Content starts

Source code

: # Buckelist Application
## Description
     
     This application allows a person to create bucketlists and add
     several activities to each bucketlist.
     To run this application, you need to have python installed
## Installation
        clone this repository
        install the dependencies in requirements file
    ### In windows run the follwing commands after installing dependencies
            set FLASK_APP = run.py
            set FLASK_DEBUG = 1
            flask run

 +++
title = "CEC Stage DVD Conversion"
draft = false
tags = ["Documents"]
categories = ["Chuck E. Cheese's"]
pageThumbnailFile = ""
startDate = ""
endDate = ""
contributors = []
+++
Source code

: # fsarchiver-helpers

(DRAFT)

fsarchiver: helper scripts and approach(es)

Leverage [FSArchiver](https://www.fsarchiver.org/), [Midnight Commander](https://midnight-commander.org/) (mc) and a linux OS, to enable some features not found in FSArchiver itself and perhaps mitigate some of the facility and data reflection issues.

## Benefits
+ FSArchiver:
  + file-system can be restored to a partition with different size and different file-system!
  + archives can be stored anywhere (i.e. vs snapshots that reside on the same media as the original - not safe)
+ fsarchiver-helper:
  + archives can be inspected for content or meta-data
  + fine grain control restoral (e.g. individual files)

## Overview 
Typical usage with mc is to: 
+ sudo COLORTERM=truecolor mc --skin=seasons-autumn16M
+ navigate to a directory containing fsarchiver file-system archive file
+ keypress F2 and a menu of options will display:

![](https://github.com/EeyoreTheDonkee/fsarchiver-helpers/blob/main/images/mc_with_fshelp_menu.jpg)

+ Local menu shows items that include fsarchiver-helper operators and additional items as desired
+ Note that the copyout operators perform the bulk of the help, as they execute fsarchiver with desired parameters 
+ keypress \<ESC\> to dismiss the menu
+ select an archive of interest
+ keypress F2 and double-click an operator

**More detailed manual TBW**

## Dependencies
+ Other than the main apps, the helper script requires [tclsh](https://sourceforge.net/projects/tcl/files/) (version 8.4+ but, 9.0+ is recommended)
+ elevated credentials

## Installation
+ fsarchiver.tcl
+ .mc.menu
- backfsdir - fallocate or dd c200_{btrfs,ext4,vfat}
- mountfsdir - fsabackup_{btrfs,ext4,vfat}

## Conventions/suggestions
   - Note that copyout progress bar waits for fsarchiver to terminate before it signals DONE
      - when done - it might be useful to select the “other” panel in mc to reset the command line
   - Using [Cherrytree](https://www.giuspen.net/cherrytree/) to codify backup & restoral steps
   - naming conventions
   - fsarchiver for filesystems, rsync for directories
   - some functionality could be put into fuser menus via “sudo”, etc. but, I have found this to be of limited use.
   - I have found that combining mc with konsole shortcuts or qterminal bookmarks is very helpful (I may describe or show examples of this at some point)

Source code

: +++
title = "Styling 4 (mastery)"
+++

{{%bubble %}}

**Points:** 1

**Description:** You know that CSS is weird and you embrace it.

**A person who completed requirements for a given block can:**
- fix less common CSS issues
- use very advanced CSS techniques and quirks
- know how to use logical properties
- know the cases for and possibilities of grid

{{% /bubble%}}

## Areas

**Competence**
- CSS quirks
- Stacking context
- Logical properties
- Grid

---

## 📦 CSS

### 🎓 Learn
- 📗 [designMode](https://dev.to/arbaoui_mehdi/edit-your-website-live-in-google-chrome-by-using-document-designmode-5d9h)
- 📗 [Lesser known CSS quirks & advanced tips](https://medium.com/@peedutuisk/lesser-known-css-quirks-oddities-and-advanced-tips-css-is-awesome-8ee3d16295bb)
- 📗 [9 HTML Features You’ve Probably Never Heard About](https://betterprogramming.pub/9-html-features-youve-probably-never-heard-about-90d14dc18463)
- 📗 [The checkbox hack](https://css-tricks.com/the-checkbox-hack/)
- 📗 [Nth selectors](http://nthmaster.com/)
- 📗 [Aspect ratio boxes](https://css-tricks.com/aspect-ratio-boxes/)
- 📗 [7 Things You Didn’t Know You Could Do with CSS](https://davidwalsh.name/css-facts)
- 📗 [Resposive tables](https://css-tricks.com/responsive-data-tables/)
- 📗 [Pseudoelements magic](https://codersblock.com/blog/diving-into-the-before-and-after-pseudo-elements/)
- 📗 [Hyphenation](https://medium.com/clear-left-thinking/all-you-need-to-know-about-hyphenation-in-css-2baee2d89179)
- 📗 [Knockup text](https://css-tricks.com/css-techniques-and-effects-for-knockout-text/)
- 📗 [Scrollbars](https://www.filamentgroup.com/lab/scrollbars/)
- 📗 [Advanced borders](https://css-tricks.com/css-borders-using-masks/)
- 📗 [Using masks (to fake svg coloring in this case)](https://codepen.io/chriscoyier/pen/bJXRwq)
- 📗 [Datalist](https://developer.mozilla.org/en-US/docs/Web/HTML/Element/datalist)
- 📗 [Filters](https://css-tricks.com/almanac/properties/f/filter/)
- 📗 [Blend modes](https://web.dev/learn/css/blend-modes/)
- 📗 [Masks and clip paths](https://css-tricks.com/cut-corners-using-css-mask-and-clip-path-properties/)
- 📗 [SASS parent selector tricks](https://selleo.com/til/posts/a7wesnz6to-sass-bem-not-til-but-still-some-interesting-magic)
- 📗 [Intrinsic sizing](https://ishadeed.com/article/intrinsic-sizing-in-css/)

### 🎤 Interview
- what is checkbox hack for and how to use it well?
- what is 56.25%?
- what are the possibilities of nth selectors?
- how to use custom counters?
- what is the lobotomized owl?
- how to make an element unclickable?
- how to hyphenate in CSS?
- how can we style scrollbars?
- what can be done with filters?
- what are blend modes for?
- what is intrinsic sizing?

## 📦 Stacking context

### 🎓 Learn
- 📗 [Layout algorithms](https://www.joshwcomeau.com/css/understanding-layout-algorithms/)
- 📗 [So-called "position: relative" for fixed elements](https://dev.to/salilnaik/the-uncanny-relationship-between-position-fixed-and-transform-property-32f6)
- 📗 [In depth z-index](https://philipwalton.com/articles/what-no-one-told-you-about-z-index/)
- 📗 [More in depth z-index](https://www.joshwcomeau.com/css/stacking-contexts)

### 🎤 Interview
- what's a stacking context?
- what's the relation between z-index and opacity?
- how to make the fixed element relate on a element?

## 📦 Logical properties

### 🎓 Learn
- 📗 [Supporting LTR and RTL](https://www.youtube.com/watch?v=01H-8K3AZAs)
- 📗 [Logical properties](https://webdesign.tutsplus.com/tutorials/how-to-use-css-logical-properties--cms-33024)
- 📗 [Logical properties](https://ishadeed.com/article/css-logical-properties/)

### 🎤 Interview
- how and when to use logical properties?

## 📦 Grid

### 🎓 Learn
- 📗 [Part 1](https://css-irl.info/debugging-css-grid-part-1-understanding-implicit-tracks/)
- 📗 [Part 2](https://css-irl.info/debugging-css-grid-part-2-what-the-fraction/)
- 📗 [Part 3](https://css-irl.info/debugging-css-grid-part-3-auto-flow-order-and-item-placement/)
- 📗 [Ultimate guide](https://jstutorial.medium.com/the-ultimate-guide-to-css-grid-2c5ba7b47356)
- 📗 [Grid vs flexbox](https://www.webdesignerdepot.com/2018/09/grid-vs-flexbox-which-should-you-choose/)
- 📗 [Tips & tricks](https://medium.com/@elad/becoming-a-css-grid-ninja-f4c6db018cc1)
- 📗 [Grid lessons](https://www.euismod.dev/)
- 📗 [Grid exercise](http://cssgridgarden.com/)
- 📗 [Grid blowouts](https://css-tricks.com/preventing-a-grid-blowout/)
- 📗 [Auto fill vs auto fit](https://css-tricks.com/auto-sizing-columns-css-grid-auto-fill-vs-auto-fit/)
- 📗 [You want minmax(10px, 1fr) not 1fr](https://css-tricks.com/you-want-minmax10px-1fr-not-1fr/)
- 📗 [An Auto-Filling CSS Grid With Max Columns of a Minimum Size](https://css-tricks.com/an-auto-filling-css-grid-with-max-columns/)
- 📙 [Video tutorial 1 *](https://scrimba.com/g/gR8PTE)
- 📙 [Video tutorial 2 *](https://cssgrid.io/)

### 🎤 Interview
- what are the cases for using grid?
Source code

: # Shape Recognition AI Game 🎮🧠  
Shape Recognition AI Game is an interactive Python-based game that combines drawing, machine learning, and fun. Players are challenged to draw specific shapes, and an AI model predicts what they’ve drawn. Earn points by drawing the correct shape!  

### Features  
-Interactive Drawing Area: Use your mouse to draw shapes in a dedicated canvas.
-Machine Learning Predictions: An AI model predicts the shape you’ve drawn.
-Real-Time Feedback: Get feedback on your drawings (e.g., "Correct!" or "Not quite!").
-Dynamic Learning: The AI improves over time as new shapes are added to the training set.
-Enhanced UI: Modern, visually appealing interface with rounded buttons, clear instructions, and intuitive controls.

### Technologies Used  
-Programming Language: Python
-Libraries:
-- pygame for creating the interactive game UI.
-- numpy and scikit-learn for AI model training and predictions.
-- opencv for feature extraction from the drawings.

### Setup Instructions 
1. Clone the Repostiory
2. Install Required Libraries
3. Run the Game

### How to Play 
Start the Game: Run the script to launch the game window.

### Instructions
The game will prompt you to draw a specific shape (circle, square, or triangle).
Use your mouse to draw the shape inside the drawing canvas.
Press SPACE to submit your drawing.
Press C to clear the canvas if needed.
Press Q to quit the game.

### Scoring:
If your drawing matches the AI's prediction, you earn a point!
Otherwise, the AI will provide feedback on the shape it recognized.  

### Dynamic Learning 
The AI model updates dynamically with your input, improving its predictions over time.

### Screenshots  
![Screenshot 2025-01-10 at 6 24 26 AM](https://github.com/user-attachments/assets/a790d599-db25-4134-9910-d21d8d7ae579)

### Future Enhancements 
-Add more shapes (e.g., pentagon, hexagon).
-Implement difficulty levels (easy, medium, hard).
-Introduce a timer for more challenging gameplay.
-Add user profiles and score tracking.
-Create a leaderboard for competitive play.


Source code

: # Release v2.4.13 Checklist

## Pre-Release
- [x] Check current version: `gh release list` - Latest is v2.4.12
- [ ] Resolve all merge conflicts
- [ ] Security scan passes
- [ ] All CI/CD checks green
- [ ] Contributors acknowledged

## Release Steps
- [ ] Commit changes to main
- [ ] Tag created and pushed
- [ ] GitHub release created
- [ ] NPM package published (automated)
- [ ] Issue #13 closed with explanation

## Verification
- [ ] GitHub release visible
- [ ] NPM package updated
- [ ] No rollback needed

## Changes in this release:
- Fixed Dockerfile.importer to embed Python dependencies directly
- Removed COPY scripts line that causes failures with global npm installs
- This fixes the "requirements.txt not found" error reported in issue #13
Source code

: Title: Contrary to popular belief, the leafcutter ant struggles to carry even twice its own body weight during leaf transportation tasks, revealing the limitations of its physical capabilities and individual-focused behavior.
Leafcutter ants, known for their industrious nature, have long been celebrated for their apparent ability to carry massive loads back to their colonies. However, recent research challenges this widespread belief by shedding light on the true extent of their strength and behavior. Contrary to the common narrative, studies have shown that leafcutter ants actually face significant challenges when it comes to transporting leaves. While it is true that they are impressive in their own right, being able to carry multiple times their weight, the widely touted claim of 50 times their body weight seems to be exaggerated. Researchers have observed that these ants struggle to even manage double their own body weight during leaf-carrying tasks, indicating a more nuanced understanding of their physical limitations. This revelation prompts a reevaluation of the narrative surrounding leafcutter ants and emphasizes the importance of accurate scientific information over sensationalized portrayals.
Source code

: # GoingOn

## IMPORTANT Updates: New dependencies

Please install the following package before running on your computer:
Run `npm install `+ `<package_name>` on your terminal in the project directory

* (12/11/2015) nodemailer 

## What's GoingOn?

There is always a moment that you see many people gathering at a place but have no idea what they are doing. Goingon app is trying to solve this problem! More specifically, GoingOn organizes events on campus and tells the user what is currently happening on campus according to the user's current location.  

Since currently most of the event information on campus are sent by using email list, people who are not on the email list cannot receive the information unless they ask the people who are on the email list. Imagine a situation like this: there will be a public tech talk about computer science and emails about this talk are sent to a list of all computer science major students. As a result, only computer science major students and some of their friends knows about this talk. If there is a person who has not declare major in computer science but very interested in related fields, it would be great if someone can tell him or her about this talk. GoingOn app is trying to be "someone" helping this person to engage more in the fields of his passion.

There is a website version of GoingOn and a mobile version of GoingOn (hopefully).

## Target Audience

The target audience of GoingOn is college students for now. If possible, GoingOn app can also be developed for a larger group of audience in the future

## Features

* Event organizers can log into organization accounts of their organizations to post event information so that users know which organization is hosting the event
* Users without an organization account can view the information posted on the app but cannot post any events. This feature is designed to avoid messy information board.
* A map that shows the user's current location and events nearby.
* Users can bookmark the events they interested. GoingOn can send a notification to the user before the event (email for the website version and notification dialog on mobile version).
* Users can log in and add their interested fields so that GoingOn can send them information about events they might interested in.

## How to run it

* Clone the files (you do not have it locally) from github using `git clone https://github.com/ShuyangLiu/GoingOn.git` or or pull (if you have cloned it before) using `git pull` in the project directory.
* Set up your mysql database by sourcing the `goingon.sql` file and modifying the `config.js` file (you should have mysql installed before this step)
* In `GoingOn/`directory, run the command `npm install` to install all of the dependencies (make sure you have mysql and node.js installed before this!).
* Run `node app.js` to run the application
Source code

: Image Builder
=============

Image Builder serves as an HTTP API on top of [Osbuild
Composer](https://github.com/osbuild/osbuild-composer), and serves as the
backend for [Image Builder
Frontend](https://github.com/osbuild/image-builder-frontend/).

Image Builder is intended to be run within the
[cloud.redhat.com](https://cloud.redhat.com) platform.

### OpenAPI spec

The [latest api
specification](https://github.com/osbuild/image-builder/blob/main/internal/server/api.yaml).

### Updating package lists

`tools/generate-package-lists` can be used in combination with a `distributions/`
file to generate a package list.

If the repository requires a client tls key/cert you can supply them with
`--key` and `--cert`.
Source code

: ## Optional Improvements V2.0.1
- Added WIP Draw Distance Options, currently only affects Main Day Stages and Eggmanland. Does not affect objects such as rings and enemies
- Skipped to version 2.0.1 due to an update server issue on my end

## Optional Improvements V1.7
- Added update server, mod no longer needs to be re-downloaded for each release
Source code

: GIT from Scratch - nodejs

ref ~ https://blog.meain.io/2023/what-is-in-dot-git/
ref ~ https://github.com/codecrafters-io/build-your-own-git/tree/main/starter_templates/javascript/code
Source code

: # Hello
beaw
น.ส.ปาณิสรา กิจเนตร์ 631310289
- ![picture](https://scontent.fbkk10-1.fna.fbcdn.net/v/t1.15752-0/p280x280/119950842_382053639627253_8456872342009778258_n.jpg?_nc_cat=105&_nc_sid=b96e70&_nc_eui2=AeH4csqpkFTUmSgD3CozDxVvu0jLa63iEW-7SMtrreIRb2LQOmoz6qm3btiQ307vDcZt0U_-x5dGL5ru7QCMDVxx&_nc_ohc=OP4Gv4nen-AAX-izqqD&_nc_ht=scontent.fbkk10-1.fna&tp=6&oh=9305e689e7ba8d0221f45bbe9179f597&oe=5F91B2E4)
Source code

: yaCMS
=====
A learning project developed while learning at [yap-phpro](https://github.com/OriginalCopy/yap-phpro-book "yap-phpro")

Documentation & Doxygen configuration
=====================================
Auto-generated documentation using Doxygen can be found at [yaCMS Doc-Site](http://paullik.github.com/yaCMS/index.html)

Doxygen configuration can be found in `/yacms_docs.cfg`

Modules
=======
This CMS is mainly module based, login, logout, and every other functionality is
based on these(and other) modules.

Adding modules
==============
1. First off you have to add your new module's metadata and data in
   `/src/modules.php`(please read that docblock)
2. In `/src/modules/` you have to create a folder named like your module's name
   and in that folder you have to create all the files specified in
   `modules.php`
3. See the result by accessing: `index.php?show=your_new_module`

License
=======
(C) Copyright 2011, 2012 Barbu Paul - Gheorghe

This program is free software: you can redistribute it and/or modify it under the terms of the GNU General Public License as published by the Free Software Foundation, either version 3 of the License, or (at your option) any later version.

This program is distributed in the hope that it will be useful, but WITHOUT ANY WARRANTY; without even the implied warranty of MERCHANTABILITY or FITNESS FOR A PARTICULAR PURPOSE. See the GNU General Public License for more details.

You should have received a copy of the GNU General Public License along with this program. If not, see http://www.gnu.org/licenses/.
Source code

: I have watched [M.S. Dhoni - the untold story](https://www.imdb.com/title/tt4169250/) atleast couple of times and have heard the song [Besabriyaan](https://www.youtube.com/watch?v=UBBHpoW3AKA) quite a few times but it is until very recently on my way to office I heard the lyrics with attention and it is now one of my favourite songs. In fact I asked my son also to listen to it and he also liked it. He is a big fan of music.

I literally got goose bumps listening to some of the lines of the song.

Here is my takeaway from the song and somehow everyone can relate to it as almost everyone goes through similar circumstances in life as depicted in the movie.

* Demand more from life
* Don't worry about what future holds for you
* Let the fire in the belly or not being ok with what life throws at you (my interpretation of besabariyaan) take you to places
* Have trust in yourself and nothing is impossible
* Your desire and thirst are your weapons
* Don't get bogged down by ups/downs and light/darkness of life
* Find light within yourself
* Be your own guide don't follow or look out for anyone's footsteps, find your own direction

Content ends

Task objective: Find the number of lines above that hold the word "repository", then write that number by itself.

Output for this task: 2